3. My recovery. I really wanted to make it more of a priority to truly rest and accept help this time around (my midwife really encourages this, it helps with physical and emotional recovery and bonding). The 1st week I rarely left the bed or went down stairs. It was a wonderful “babymoon” where I just soaked in the blissful snuggles of my new baby girl, watched movies, and napped! Mark was amazing and did everything for the older kids, cleaning, brought every meal or whatever I needed to me in bed, etc. I’m so grateful to him and all his help to allow me to rest. The 2nd week my Mom was here to help with the kids and cleaning, also a huge help! I slowly did more things, got out of the house, and at times over did it but I still rested more than I did with my others I think. Week 3 I was on my own, but I had 2 sweet friends come and clean a few things (thank you again!) to help me be able to rest a little more. Now in the 4th week I’m back to doing pretty much everything but cooking (thanks to many meals from church and mommy friends…and take out…) and feeling great except the normal newborn phase tiredness!
4. I love placenta pills. I want to write a whole separate post on this, but WOW what a difference the emotional part of this postpartum has been so far! I feel like I’ve been floating on cloud 9 the past 4 weeks, as long as I kept up with the dosage. I became a believer after experiencing PPD with Jaxson and starting it at 7 weeks, and this time has proven to be the same results. Highly, highly recommend placenta encapsulation. I’m sure this has attributed to our smooth adjustment as well, since I feel so much more stable and happy rather than overwhelmed and weepy.
5. She sleeps! The first 3 weeks were rough on sleep, but not because Ashlyn was awake….it was simply because I couldn’t sleep. I was on high alert to listen to every noise she made. Sweet Ashlyn has been going 3-5 hours between feedings (equates to 2 feedings a night usually) pretty much since the beginning! But, she can be very grunty in between that time, which kept me awake thinking she would need me at any moment. She also wouldn’t sleep unless beside me for a while, but now she’s great just being swaddled and I put her in her room in the rock n play so I only wake to her cries instead of grunts. Praise the Lord for a decent sleeping baby!

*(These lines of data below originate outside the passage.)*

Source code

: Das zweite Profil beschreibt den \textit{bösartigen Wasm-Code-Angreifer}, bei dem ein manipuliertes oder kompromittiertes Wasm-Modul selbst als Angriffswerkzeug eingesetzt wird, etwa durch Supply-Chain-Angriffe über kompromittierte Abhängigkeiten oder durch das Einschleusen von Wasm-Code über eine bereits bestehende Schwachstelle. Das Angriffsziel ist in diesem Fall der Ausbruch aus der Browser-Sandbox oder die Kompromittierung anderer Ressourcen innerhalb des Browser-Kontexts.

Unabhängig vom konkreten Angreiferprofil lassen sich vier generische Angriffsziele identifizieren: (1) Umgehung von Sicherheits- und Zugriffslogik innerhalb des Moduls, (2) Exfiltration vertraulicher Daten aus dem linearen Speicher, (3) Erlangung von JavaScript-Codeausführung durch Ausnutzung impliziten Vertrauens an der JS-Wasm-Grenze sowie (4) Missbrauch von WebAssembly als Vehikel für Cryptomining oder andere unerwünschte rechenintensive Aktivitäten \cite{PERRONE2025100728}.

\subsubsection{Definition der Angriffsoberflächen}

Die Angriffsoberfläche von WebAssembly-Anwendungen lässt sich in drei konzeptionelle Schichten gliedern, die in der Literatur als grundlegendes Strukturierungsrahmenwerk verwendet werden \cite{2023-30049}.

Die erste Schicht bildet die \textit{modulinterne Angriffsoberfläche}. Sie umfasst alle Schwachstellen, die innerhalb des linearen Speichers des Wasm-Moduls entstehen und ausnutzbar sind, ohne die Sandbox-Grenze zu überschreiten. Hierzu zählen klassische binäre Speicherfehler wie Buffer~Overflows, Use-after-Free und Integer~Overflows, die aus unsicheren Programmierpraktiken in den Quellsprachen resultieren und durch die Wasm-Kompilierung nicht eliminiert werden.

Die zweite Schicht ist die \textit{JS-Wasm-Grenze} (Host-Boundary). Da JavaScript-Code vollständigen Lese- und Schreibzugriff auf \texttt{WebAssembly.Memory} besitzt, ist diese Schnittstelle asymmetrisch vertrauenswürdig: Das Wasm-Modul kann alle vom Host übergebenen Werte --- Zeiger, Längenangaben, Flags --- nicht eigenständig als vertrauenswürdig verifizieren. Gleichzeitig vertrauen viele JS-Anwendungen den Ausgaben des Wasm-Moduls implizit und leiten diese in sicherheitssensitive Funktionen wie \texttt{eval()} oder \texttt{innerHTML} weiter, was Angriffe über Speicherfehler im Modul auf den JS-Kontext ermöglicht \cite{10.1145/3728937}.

Something I prayed a LOT about while pregnant as well, sleep helps me function so much better as a mom.
6. God is good. I prayed a lot about this postpartum experience when I was pregnant. I truly feared it after my experience with Jaxson last time…for how the kids would adjust, the separation it creates in our marriage for a little bit, fearing depression again, the lack of sleep, etc. While I know that using my placenta has helped give me a tool to physically feel more stable, I truly feel God carrying me throughout this time. I feel His strength in me. He has answered so many prayers, He has built a hedge of protection around our hearts and homes during this transition time. I can feel it. While I know challenges will come as we continue to settle into a family of 5, I know He will still be carrying us and be my help if I just ask. He’s proven that so many times in the past.
What a beautiful gift this month has been in so many ways. I’m so, so grateful.
(P.S. Forgive any mistakes…this momma is tired even if Ashlyn sleeps decent!)